Innovative designs for retrofitting the vast NHS estate to stem rising carbon emissions and adapt hospitals to perform through a changing climate are being created through a multi-university collaborative effort.

Our adaptation schemes are based on passively driven natural ventilation and cooling, operating in well-insulated buildings
— Alan Short



“The scale of the problem is huge. We have until 2050 by the obligations under the Climate Change Act to get our emissions down by 80% from what they are now, and we don’t know how to do that.”

These words, spoken by Paul Morrell, former UK Chief Construction Advisor, spell out the challenge the NHS faces in attempting to reduce the 18 million tonnes of CO2 it is responsible for producing every year – around 3% of the entire annual UK emissions – by its 28 million m2 of buildings.

It’s a challenge that has taken on a new urgency. As summers are predicted to warm, hospitals are under pressure to reduce the risk of overheating, particularly in the sort of heat waves the UK experienced in 2003, 2006 and 2009, because of the associated increased mortality rates.

“Faced with more frequent hot spells, NHS acute hospital trusts may turn increasingly to air conditioning,” said Professor Alan Short from the University of Cambridge's Department of Architecture. “But such energy-intensive strategies would have a disastrous effect on the national carbon reduction programme. It’s a double whammy: the pressure to reduce energy consumption colliding with the pressure to protect patients and staff from overheating.

“The last government’s plan was to replace the NHS Estate with a suite of new hospitals but the 2008 economic collapse put an end to that. And that means turning back to the existing estate. How can we make the best use of the stock we’ve got to make it fit for purpose?”

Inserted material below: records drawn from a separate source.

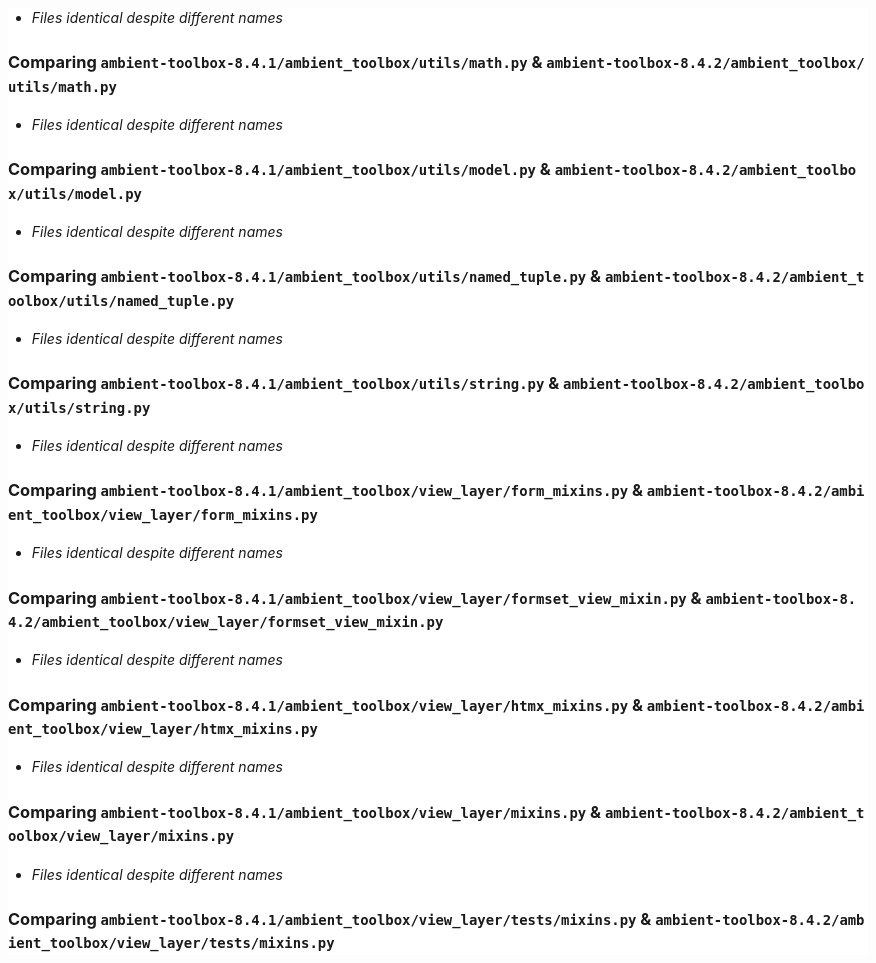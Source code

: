  * *Files identical despite different names*

### Comparing `ambient-toolbox-8.4.1/ambient_toolbox/utils/math.py` & `ambient-toolbox-8.4.2/ambient_toolbox/utils/math.py`

 * *Files identical despite different names*

### Comparing `ambient-toolbox-8.4.1/ambient_toolbox/utils/model.py` & `ambient-toolbox-8.4.2/ambient_toolbox/utils/model.py`

 * *Files identical despite different names*

### Comparing `ambient-toolbox-8.4.1/ambient_toolbox/utils/named_tuple.py` & `ambient-toolbox-8.4.2/ambient_toolbox/utils/named_tuple.py`

 * *Files identical despite different names*

### Comparing `ambient-toolbox-8.4.1/ambient_toolbox/utils/string.py` & `ambient-toolbox-8.4.2/ambient_toolbox/utils/string.py`

 * *Files identical despite different names*

### Comparing `ambient-toolbox-8.4.1/ambient_toolbox/view_layer/form_mixins.py` & `ambient-toolbox-8.4.2/ambient_toolbox/view_layer/form_mixins.py`

 * *Files identical despite different names*

### Comparing `ambient-toolbox-8.4.1/ambient_toolbox/view_layer/formset_view_mixin.py` & `ambient-toolbox-8.4.2/ambient_toolbox/view_layer/formset_view_mixin.py`

 * *Files identical despite different names*

### Comparing `ambient-toolbox-8.4.1/ambient_toolbox/view_layer/htmx_mixins.py` & `ambient-toolbox-8.4.2/ambient_toolbox/view_layer/htmx_mixins.py`

 * *Files identical despite different names*

### Comparing `ambient-toolbox-8.4.1/ambient_toolbox/view_layer/mixins.py` & `ambient-toolbox-8.4.2/ambient_toolbox/view_layer/mixins.py`

 * *Files identical despite different names*

### Comparing `ambient-toolbox-8.4.1/ambient_toolbox/view_layer/tests/mixins.py` & `ambient-toolbox-8.4.2/ambient_toolbox/view_layer/tests/mixins.py`
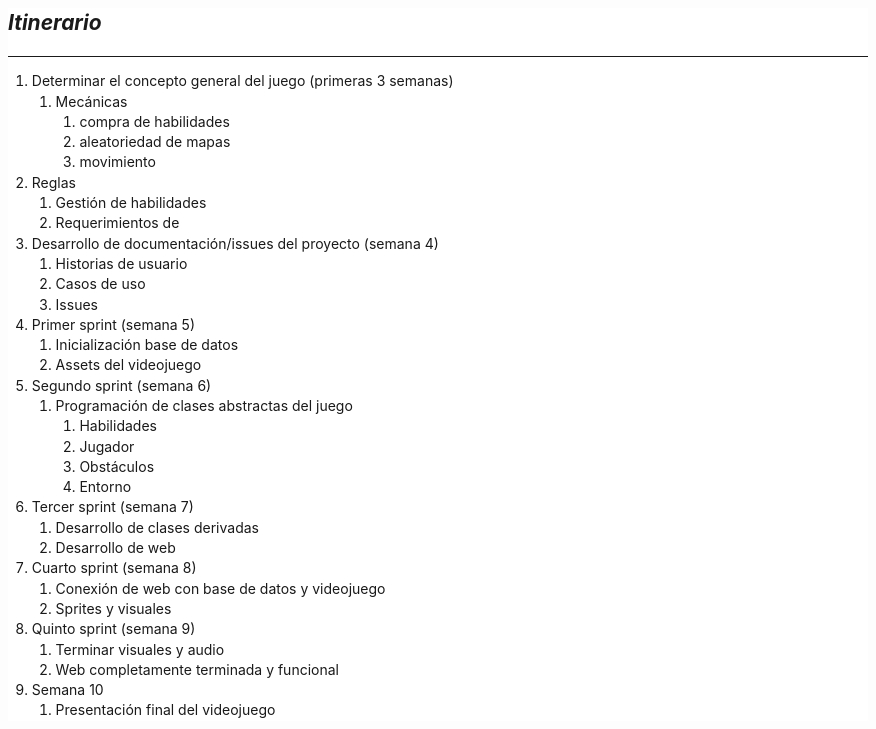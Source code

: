 
## _Itinerario_

---

1. Determinar el concepto general del juego (primeras 3 semanas)
    1. Mecánicas
        1. compra de habilidades
        2. aleatoriedad de mapas
        3. movimiento
  2. Reglas
        1. Gestión de habilidades
        2. Requerimientos de 
2. Desarrollo de documentación/issues del proyecto (semana 4)
    1. Historias de usuario
    2. Casos de uso
    3. Issues
4. Primer sprint (semana 5)
    1. Inicialización base de datos
    2. Assets del videojuego 
5. Segundo sprint (semana 6)
    1. Programación de clases abstractas del juego
        1. Habilidades
        2. Jugador
        3. Obstáculos
        4. Entorno
6. Tercer sprint (semana 7)
    1. Desarrollo de clases derivadas
    2. Desarrollo de web
7. Cuarto sprint (semana 8)
    1. Conexión de web con base de datos y videojuego
    2. Sprites y visuales
8. Quinto sprint (semana 9)
    1. Terminar visuales y audio
    2. Web completamente terminada y funcional
9. Semana 10
    1. Presentación final del videojuego
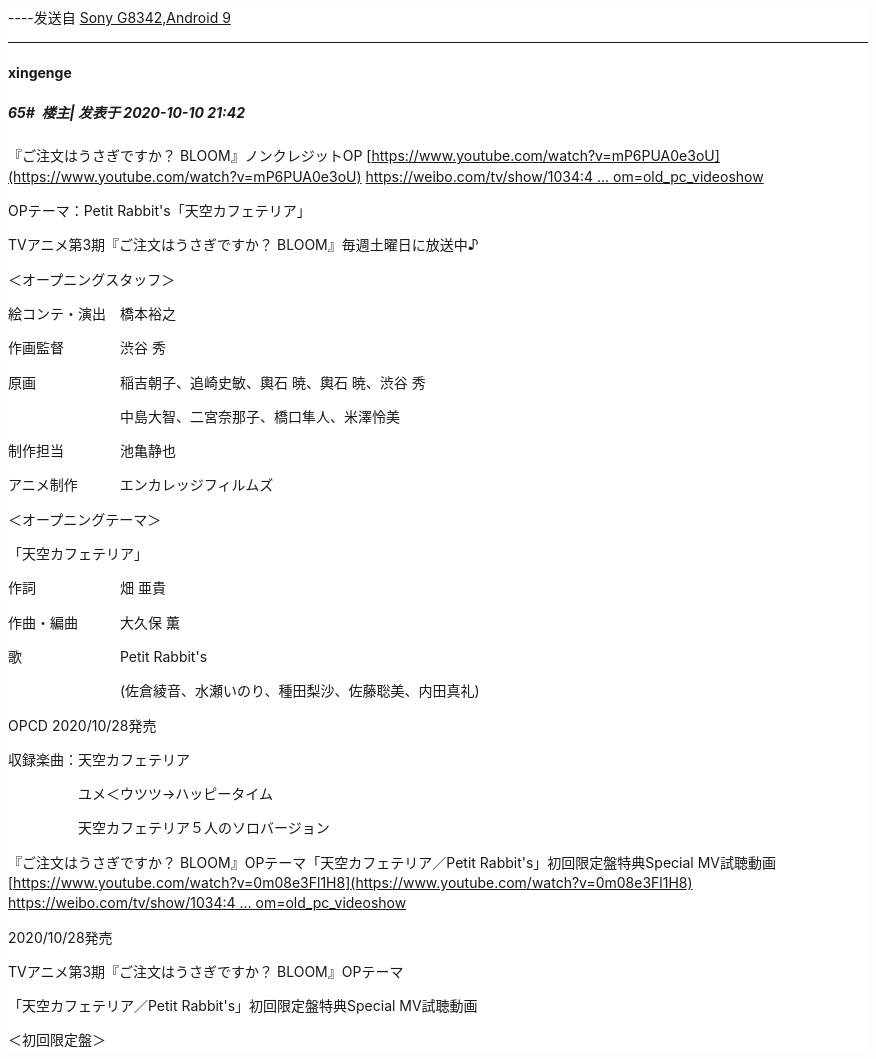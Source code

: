 ----发送自 [Sony G8342,Android 9](http://stage1.5j4m.com/?1.36)

*****

####  xingenge  
##### 65#         楼主| 发表于 2020-10-10 21:42

『ご注文はうさぎですか？ BLOOM』ノンクレジットOP
[https://www.youtube.com/watch?v=mP6PUA0e3oU](https://www.youtube.com/watch?v=mP6PUA0e3oU)
[https://weibo.com/tv/show/1034:4 ... om=old_pc_videoshow](https://weibo.com/tv/show/1034:4558593928658966?from=old_pc_videoshow)

OPテーマ：Petit Rabbit's「天空カフェテリア」

TVアニメ第3期『ご注文はうさぎですか？ BLOOM』毎週土曜日に放送中♪

＜オープニングスタッフ＞

絵コンテ・演出　橋本裕之

作画監督　　　　渋谷 秀

原画　　　　　　稲吉朝子、追崎史敏、輿石 暁、輿石 暁、渋谷 秀

　　　　　　　　中島大智、二宮奈那子、橋口隼人、米澤怜美

制作担当　　　　池亀静也

アニメ制作　　　エンカレッジフィルムズ

＜オープニングテーマ＞

「天空カフェテリア」

作詞　　　　　　畑 亜貴

作曲・編曲　　　大久保 薫

歌　　　　　　　Petit Rabbit's

　　　　　　　　(佐倉綾音、水瀬いのり、種田梨沙、佐藤聡美、内田真礼)

OPCD 2020/10/28発売

収録楽曲：天空カフェテリア

　　　　　ユメ＜ウツツ→ハッピータイム

　　　　　天空カフェテリア５人のソロバージョン

『ご注文はうさぎですか？ BLOOM』OPテーマ「天空カフェテリア／Petit Rabbit's」初回限定盤特典Special MV試聴動画
[https://www.youtube.com/watch?v=0m08e3Fl1H8](https://www.youtube.com/watch?v=0m08e3Fl1H8)
[https://weibo.com/tv/show/1034:4 ... om=old_pc_videoshow](https://weibo.com/tv/show/1034:4558594641952800?from=old_pc_videoshow)

2020/10/28発売

TVアニメ第3期『ご注文はうさぎですか？ BLOOM』OPテーマ

「天空カフェテリア／Petit Rabbit's」初回限定盤特典Special MV試聴動画

＜初回限定盤＞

The answer, Short believes, is to be found in the innovative low-energy design strategies that have been developed as part of the recently completed Design and Delivery of Robust Hospital Environments in a Changing Climate (DeDeRHECC) project that he has been leading. The collaborative team included researchers from the Universities of Cambridge, Leeds and Loughborough and the Open University, and was funded by the Engineering and Physical Sciences Research Council with support from the Department of Health.